The Indefatigable Abate Celotti
The seminar in the History of Collecting was held by ANNE-MARIE EZE at the Wallace Collection (Hertford House, Manchester Square, London), on Monday, 25 February 2008, at 5.30 pm, in the Lecture Theatre. Full title: “At home in all régimes as long as there were clients to buy his pictures”. The Indefatigable Abate Celotti: a Cleric-turned-Dealer in Nineteenth-Century Venice.

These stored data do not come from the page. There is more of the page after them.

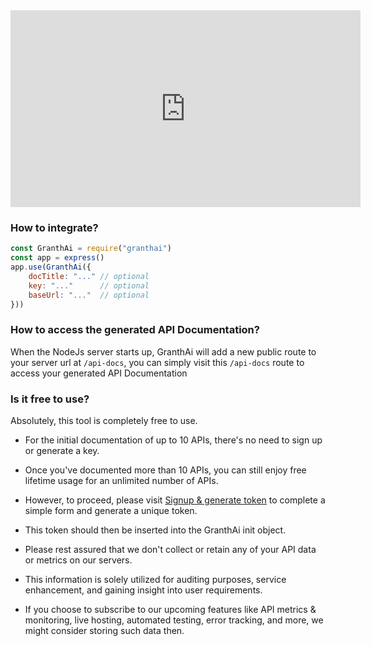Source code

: 

<iframe width="560" height="315" src="https://www.youtube.com/embed/P31ipww2_xc" title="YouTube video player" frameborder="0" allow="accelerometer; autoplay; clipboard-write; encrypted-media; gyroscope; picture-in-picture; web-share" allowfullscreen></iframe>


### How to integrate?
```js
const GranthAi = require("granthai")
const app = express()
app.use(GranthAi({ 
    docTitle: "..." // optional
    key: "..."      // optional
    baseUrl: "..."  // optional
}))
```

### How to access the generated API Documentation?
When the NodeJs server starts up, GranthAi will add a new public route to your server url at `/api-docs`, you can simply visit this `/api-docs` route to access your generated API Documentation


### Is it free to use? 

Absolutely, this tool is completely free to use.

- For the initial documentation of up to 10 APIs, there's no need to sign up or generate a key.

- Once you've documented more than 10 APIs, you can still enjoy free lifetime usage for an unlimited number of APIs. 
- However, to proceed, please visit [Signup & generate token](https://granthai.com/signup) to complete a simple form and generate a unique token. 
- This token should then be inserted into the GranthAi init object. 
- Please rest assured that we don't collect or retain any of your API data or metrics on our servers. 
- This information is solely utilized for auditing purposes, service enhancement, and gaining insight into user requirements. 
- If you choose to subscribe to our upcoming features like API metrics & monitoring, live hosting, automated testing, error tracking, and more, we might consider storing such data then.


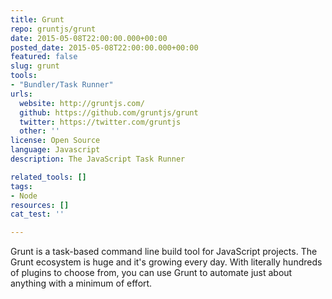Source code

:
 ```yaml
---
title: Grunt
repo: gruntjs/grunt
date: 2015-05-08T22:00:00.000+00:00
posted_date: 2015-05-08T22:00:00.000+00:00
featured: false
slug: grunt
tools:
- "Bundler/Task Runner"
urls:
  website: http://gruntjs.com/
  github: https://github.com/gruntjs/grunt
  twitter: https://twitter.com/gruntjs
  other: ''
license: Open Source
language: Javascript
description: The JavaScript Task Runner

related_tools: []
tags:
- Node
resources: []
cat_test: ''

---
```

Grunt is a task-based command line build tool for JavaScript projects. The Grunt ecosystem is huge and it's growing every day. With literally hundreds of plugins to choose from, you can use Grunt to automate just about anything with a minimum of effort.
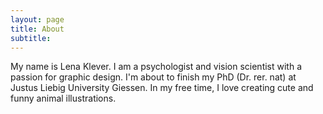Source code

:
 ```yaml
---
layout: page
title: About
subtitle: 
---
```


My name is Lena Klever. I am a psychologist and vision scientist with a passion for graphic design. I'm about to finish my PhD (Dr. rer. nat) at Justus Liebig University Giessen. In my free time, I love creating cute and funny animal illustrations. 
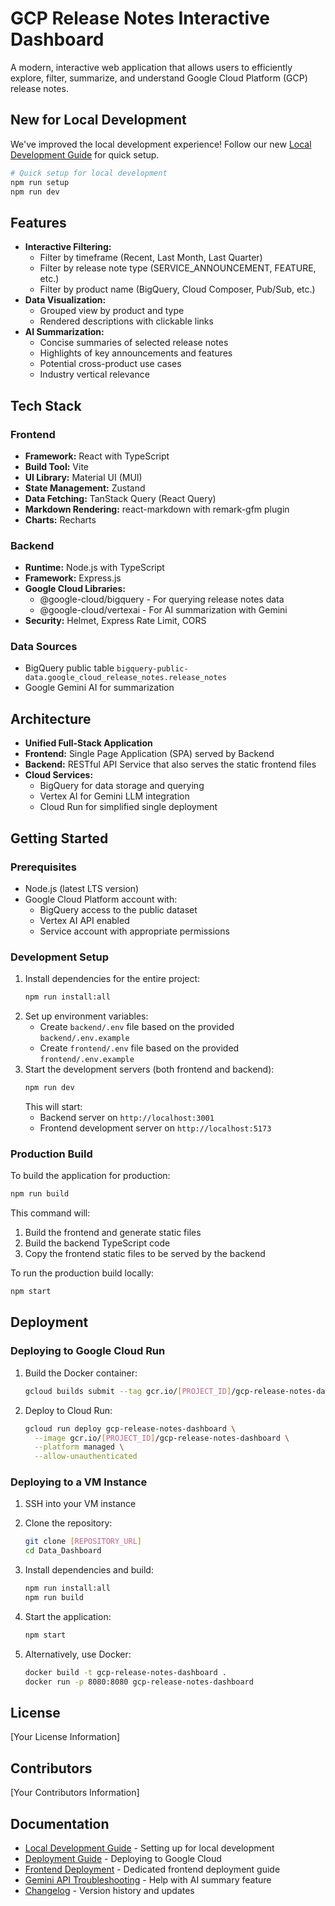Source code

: # GCP Release Notes Interactive Dashboard

A modern, interactive web application that allows users to efficiently explore, filter, summarize, and understand Google Cloud Platform (GCP) release notes.

## New for Local Development

We've improved the local development experience! Follow our new [Local Development Guide](./LOCAL_DEVELOPMENT.md) for quick setup.

```bash
# Quick setup for local development
npm run setup
npm run dev
```

## Features

- **Interactive Filtering:**
  - Filter by timeframe (Recent, Last Month, Last Quarter)
  - Filter by release note type (SERVICE_ANNOUNCEMENT, FEATURE, etc.)
  - Filter by product name (BigQuery, Cloud Composer, Pub/Sub, etc.)
- **Data Visualization:**
  - Grouped view by product and type
  - Rendered descriptions with clickable links
- **AI Summarization:**
  - Concise summaries of selected release notes
  - Highlights of key announcements and features
  - Potential cross-product use cases
  - Industry vertical relevance

## Tech Stack

### Frontend
- **Framework:** React with TypeScript
- **Build Tool:** Vite
- **UI Library:** Material UI (MUI)
- **State Management:** Zustand
- **Data Fetching:** TanStack Query (React Query)
- **Markdown Rendering:** react-markdown with remark-gfm plugin
- **Charts:** Recharts

### Backend
- **Runtime:** Node.js with TypeScript
- **Framework:** Express.js
- **Google Cloud Libraries:**
  - @google-cloud/bigquery - For querying release notes data
  - @google-cloud/vertexai - For AI summarization with Gemini
- **Security:** Helmet, Express Rate Limit, CORS

### Data Sources
- BigQuery public table `bigquery-public-data.google_cloud_release_notes.release_notes`
- Google Gemini AI for summarization

## Architecture

- **Unified Full-Stack Application**
- **Frontend:** Single Page Application (SPA) served by Backend
- **Backend:** RESTful API Service that also serves the static frontend files
- **Cloud Services:**
  - BigQuery for data storage and querying
  - Vertex AI for Gemini LLM integration
  - Cloud Run for simplified single deployment

## Getting Started

### Prerequisites
- Node.js (latest LTS version)
- Google Cloud Platform account with:
  - BigQuery access to the public dataset
  - Vertex AI API enabled
  - Service account with appropriate permissions

### Development Setup
1. Install dependencies for the entire project:
   ```bash
   npm run install:all
   ```
2. Set up environment variables:
   - Create `backend/.env` file based on the provided `backend/.env.example`
   - Create `frontend/.env` file based on the provided `frontend/.env.example`
3. Start the development servers (both frontend and backend):
   ```bash
   npm run dev
   ```
   This will start:
   - Backend server on `http://localhost:3001`
   - Frontend development server on `http://localhost:5173`

### Production Build
To build the application for production:
```bash
npm run build
```

This command will:
1. Build the frontend and generate static files
2. Build the backend TypeScript code
3. Copy the frontend static files to be served by the backend

To run the production build locally:
```bash
npm start
```

## Deployment

### Deploying to Google Cloud Run

1. Build the Docker container:
   ```bash
   gcloud builds submit --tag gcr.io/[PROJECT_ID]/gcp-release-notes-dashboard
   ```

2. Deploy to Cloud Run:
   ```bash
   gcloud run deploy gcp-release-notes-dashboard \
     --image gcr.io/[PROJECT_ID]/gcp-release-notes-dashboard \
     --platform managed \
     --allow-unauthenticated
   ```

### Deploying to a VM Instance

1. SSH into your VM instance

2. Clone the repository:
   ```bash
   git clone [REPOSITORY_URL]
   cd Data_Dashboard
   ```

3. Install dependencies and build:
   ```bash
   npm run install:all
   npm run build
   ```

4. Start the application:
   ```bash
   npm start
   ```

5. Alternatively, use Docker:
   ```bash
   docker build -t gcp-release-notes-dashboard .
   docker run -p 8080:8080 gcp-release-notes-dashboard
   ```

## License

[Your License Information]

## Contributors

[Your Contributors Information]

## Documentation

- [Local Development Guide](./LOCAL_DEVELOPMENT.md) - Setting up for local development
- [Deployment Guide](./DEPLOYMENT.md) - Deploying to Google Cloud
- [Frontend Deployment](./FRONTEND_DEPLOYMENT.md) - Dedicated frontend deployment guide
- [Gemini API Troubleshooting](./README_GEMINI_TROUBLESHOOTING.md) - Help with AI summary feature
- [Changelog](./CHANGELOG.md) - Version history and updates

Amongst library and art historians working in the field of manuscript illumination, the abate Luigi Celotti (1759-1843) has achieved notoriety as the “somewhat mysterious”, “shady” and “unscrupulous salesman”, who sold at auction at Christie’s in London on the 26th May 1825: “A Highly Valuable and Extremely Curious Collection of Illumined Miniature Paintings, of the Greatest Beauty, and of Exquisite Finishing, Taken from the Choral Books of the Papal Chapel in the Vatican, during the French Revolution”. As the first-ever exclusive sale of single leaves and miniatures cut from Italian illuminated manuscripts, Celotti’s auction is often cited as a landmark in the history of the practice of dismembering medieval and Renaissance books, which became popular during the nineteenth century as a result of the growth in the taste for Primitives. The ubiquity of Celotti’s name in the provenance records of numerous Old Master paintings and drawings, furniture and objets d’art, which were dispersed from Venetian patrician and ecclesiastical collections during the decades of French and Austrian rule following the fall of the Republic in 1797, has also earned him the reputation of being “at home in all régimes – as long as there were clients to buy his pictures”. To date there has been little study of Celotti and his dealings in their own right. Consequently, the significance of his role in the history of collecting in Europe during the first half of the nineteenth century has yet to be fully appreciated.